> **Task directions**
Each image should be skipped while the records are restated word for word.

######

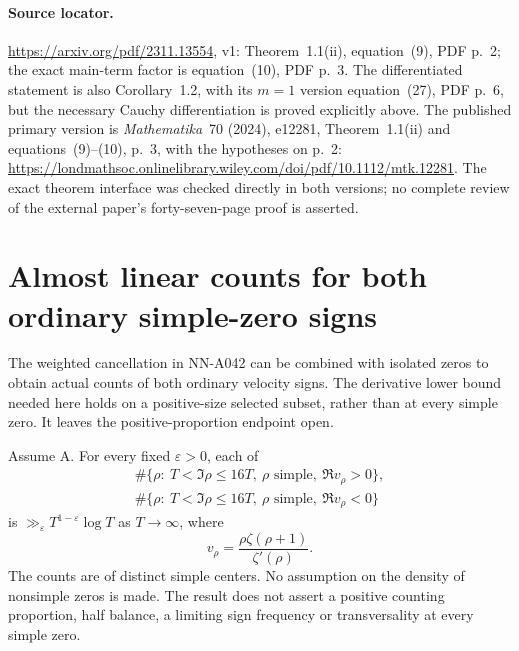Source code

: \paragraph{Source locator.}
\url{https://arxiv.org/pdf/2311.13554}, v1:
Theorem~1.1(ii), equation~(9), PDF p.~2; the exact main-term
factor is equation~(10), PDF p.~3. The differentiated
statement is also Corollary~1.2, with its $m=1$ version
equation~(27), PDF p.~6, but the necessary Cauchy
differentiation is proved explicitly above.
The published primary version is \emph{Mathematika}~70 (2024),
e12281, Theorem~1.1(ii) and equations~(9)--(10), p.~3,
with the hypotheses on p.~2:
\url{https://londmathsoc.onlinelibrary.wiley.com/doi/pdf/10.1112/mtk.12281}.
The exact theorem interface was checked directly in both
versions; no complete review of the external paper's
forty-seven-page proof is asserted.


\section{Almost linear counts for both ordinary simple-zero signs}
\label{sec:A045-simple-signs}

The weighted cancellation in NN-A042 can be combined with
isolated zeros to obtain actual counts of both ordinary
velocity signs. The derivative lower bound needed here holds
on a positive-size selected subset, rather than at every
simple zero. It leaves the positive-proportion endpoint open.

\begin{theorem}
\label{thm:A045-simple-signs}
Assume A. For every fixed \(\varepsilon>0\), each of
\[
 \begin{aligned}
 \#\{\rho:\ T<\Im\rho\le16T,\ \rho\text{ simple},
                                      \ \Re v_\rho>0\},\\
 \#\{\rho:\ T<\Im\rho\le16T,\ \rho\text{ simple},
                                      \ \Re v_\rho<0\}
 \end{aligned}
\]
is \(\gg_\varepsilon T^{1-\varepsilon}\log T\) as
\(T\to\infty\), where
\[
            v_\rho=\frac{\rho\zeta(\rho+1)}{\zeta'(\rho)}.
\]
The counts are of distinct simple centers. No assumption on
the density of nonsimple zeros is made.
The result does not assert a positive counting proportion,
half balance, a limiting sign frequency or transversality
at every simple zero.
\end{theorem}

######

> **Exercise response**
Source code

: \paragraph{Source locator.}
\url{https://arxiv.org/pdf/2311.13554}, v1:
Theorem~1.1(ii), equation~(9), PDF p.~2; the exact main-term
factor is equation~(10), PDF p.~3. The differentiated
statement is also Corollary~1.2, with its $m=1$ version
equation~(27), PDF p.~6, but the necessary Cauchy
differentiation is proved explicitly above.
The published primary version is \emph{Mathematika}~70 (2024),
e12281, Theorem~1.1(ii) and equations~(9)--(10), p.~3,
with the hypotheses on p.~2:
\url{https://londmathsoc.onlinelibrary.wiley.com/doi/pdf/10.1112/mtk.12281}.
The exact theorem interface was checked directly in both
versions; no complete review of the external paper's
forty-seven-page proof is asserted.


\section{Almost linear counts for both ordinary simple-zero signs}
\label{sec:A045-simple-signs}

The weighted cancellation in NN-A042 can be combined with
isolated zeros to obtain actual counts of both ordinary
velocity signs. The derivative lower bound needed here holds
on a positive-size selected subset, rather than at every
simple zero. It leaves the positive-proportion endpoint open.

\begin{theorem}
\label{thm:A045-simple-signs}
Assume A. For every fixed \(\varepsilon>0\), each of
\[
 \begin{aligned}
 \#\{\rho:\ T<\Im\rho\le16T,\ \rho\text{ simple},
                                      \ \Re v_\rho>0\},\\
 \#\{\rho:\ T<\Im\rho\le16T,\ \rho\text{ simple},
                                      \ \Re v_\rho<0\}
 \end{aligned}
\]
is \(\gg_\varepsilon T^{1-\varepsilon}\log T\) as
\(T\to\infty\), where
\[
            v_\rho=\frac{\rho\zeta(\rho+1)}{\zeta'(\rho)}.
\]
The counts are of distinct simple centers. No assumption on
the density of nonsimple zeros is made.
The result does not assert a positive counting proportion,
half balance, a limiting sign frequency or transversality
at every simple zero.
\end{theorem}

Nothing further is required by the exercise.